[Data Boundary: Start]
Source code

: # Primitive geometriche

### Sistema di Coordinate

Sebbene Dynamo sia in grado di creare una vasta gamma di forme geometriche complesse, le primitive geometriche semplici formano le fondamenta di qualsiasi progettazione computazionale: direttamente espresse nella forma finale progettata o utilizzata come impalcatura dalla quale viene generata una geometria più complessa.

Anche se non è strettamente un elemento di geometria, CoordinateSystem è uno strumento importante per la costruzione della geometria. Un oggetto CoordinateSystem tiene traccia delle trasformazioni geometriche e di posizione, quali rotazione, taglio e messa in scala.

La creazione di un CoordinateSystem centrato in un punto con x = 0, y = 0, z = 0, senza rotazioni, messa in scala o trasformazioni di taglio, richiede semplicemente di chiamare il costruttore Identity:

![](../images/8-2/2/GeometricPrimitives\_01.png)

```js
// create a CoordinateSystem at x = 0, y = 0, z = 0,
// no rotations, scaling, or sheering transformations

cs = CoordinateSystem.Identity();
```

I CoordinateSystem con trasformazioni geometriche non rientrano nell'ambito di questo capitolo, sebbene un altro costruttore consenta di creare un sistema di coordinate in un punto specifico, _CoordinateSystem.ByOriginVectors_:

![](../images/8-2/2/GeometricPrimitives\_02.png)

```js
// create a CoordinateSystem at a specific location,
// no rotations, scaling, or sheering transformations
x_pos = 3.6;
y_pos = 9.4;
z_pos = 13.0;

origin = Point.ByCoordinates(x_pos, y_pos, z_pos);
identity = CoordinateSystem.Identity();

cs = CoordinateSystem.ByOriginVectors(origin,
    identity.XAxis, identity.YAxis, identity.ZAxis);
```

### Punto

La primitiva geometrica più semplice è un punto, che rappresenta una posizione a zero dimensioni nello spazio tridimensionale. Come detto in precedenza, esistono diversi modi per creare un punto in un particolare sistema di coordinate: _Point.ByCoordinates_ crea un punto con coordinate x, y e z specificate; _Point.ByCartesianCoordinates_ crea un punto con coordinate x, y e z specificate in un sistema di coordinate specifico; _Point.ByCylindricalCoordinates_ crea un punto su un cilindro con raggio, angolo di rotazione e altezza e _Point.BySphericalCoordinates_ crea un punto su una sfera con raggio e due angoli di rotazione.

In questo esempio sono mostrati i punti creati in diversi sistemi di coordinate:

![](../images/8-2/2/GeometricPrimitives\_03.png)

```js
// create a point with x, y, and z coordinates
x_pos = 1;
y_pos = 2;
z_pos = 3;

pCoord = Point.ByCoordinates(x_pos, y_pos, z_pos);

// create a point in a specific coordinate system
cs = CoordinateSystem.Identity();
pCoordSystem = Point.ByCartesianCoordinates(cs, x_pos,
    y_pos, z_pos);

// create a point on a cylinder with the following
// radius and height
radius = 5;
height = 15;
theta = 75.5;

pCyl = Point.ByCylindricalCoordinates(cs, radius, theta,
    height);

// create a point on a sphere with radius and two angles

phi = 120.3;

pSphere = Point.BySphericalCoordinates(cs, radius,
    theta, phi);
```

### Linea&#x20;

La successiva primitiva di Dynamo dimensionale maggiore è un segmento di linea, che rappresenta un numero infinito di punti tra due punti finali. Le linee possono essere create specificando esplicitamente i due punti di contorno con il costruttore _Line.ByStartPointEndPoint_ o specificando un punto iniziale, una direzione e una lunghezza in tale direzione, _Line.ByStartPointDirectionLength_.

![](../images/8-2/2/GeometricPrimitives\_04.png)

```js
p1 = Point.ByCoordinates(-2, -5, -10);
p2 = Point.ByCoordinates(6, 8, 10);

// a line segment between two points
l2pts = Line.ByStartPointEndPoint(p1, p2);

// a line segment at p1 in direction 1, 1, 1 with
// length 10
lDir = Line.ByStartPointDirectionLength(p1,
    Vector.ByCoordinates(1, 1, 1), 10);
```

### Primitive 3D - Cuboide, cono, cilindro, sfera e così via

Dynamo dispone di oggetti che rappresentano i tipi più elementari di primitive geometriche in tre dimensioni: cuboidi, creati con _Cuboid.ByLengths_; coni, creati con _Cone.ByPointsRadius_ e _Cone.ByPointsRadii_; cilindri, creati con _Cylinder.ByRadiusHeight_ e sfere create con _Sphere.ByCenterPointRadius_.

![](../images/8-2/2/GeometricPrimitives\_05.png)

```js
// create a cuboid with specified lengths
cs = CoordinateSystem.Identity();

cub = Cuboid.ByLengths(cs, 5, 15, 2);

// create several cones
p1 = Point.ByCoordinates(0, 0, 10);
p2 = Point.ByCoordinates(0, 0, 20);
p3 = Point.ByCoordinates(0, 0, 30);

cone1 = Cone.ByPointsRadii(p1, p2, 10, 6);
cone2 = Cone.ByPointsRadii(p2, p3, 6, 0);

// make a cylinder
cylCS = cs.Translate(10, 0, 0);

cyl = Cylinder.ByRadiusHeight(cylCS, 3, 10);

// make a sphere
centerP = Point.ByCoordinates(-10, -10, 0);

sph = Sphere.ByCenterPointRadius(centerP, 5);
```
[Data Boundary: End]
» Problem details
Each line above is to be restated exactly.

» Solution for this problem
Source code

: # Primitive geometriche

### Sistema di Coordinate

Sebbene Dynamo sia in grado di creare una vasta gamma di forme geometriche complesse, le primitive geometriche semplici formano le fondamenta di qualsiasi progettazione computazionale: direttamente espresse nella forma finale progettata o utilizzata come impalcatura dalla quale viene generata una geometria più complessa.

Anche se non è strettamente un elemento di geometria, CoordinateSystem è uno strumento importante per la costruzione della geometria. Un oggetto CoordinateSystem tiene traccia delle trasformazioni geometriche e di posizione, quali rotazione, taglio e messa in scala.

La creazione di un CoordinateSystem centrato in un punto con x = 0, y = 0, z = 0, senza rotazioni, messa in scala o trasformazioni di taglio, richiede semplicemente di chiamare il costruttore Identity:

![](../images/8-2/2/GeometricPrimitives\_01.png)

```js
// create a CoordinateSystem at x = 0, y = 0, z = 0,
// no rotations, scaling, or sheering transformations

cs = CoordinateSystem.Identity();
```

I CoordinateSystem con trasformazioni geometriche non rientrano nell'ambito di questo capitolo, sebbene un altro costruttore consenta di creare un sistema di coordinate in un punto specifico, _CoordinateSystem.ByOriginVectors_:

![](../images/8-2/2/GeometricPrimitives\_02.png)

```js
// create a CoordinateSystem at a specific location,
// no rotations, scaling, or sheering transformations
x_pos = 3.6;
y_pos = 9.4;
z_pos = 13.0;

origin = Point.ByCoordinates(x_pos, y_pos, z_pos);
identity = CoordinateSystem.Identity();

cs = CoordinateSystem.ByOriginVectors(origin,
    identity.XAxis, identity.YAxis, identity.ZAxis);
```

### Punto

La primitiva geometrica più semplice è un punto, che rappresenta una posizione a zero dimensioni nello spazio tridimensionale. Come detto in precedenza, esistono diversi modi per creare un punto in un particolare sistema di coordinate: _Point.ByCoordinates_ crea un punto con coordinate x, y e z specificate; _Point.ByCartesianCoordinates_ crea un punto con coordinate x, y e z specificate in un sistema di coordinate specifico; _Point.ByCylindricalCoordinates_ crea un punto su un cilindro con raggio, angolo di rotazione e altezza e _Point.BySphericalCoordinates_ crea un punto su una sfera con raggio e due angoli di rotazione.

In questo esempio sono mostrati i punti creati in diversi sistemi di coordinate:

![](../images/8-2/2/GeometricPrimitives\_03.png)

```js
// create a point with x, y, and z coordinates
x_pos = 1;
y_pos = 2;
z_pos = 3;

pCoord = Point.ByCoordinates(x_pos, y_pos, z_pos);

// create a point in a specific coordinate system
cs = CoordinateSystem.Identity();
pCoordSystem = Point.ByCartesianCoordinates(cs, x_pos,
    y_pos, z_pos);

// create a point on a cylinder with the following
// radius and height
radius = 5;
height = 15;
theta = 75.5;

pCyl = Point.ByCylindricalCoordinates(cs, radius, theta,
    height);

// create a point on a sphere with radius and two angles

phi = 120.3;

pSphere = Point.BySphericalCoordinates(cs, radius,
    theta, phi);
```

### Linea&#x20;

La successiva primitiva di Dynamo dimensionale maggiore è un segmento di linea, che rappresenta un numero infinito di punti tra due punti finali. Le linee possono essere create specificando esplicitamente i due punti di contorno con il costruttore _Line.ByStartPointEndPoint_ o specificando un punto iniziale, una direzione e una lunghezza in tale direzione, _Line.ByStartPointDirectionLength_.

![](../images/8-2/2/GeometricPrimitives\_04.png)

```js
p1 = Point.ByCoordinates(-2, -5, -10);
p2 = Point.ByCoordinates(6, 8, 10);

// a line segment between two points
l2pts = Line.ByStartPointEndPoint(p1, p2);

// a line segment at p1 in direction 1, 1, 1 with
// length 10
lDir = Line.ByStartPointDirectionLength(p1,
    Vector.ByCoordinates(1, 1, 1), 10);
```

### Primitive 3D - Cuboide, cono, cilindro, sfera e così via

Dynamo dispone di oggetti che rappresentano i tipi più elementari di primitive geometriche in tre dimensioni: cuboidi, creati con _Cuboid.ByLengths_; coni, creati con _Cone.ByPointsRadius_ e _Cone.ByPointsRadii_; cilindri, creati con _Cylinder.ByRadiusHeight_ e sfere create con _Sphere.ByCenterPointRadius_.

![](../images/8-2/2/GeometricPrimitives\_05.png)

```js
// create a cuboid with specified lengths
cs = CoordinateSystem.Identity();

cub = Cuboid.ByLengths(cs, 5, 15, 2);

// create several cones
p1 = Point.ByCoordinates(0, 0, 10);
p2 = Point.ByCoordinates(0, 0, 20);
p3 = Point.ByCoordinates(0, 0, 30);

cone1 = Cone.ByPointsRadii(p1, p2, 10, 6);
cone2 = Cone.ByPointsRadii(p2, p3, 6, 0);

// make a cylinder
cylCS = cs.Translate(10, 0, 0);

cyl = Cylinder.ByRadiusHeight(cylCS, 3, 10);

// make a sphere
centerP = Point.ByCoordinates(-10, -10, 0);

sph = Sphere.ByCenterPointRadius(centerP, 5);
```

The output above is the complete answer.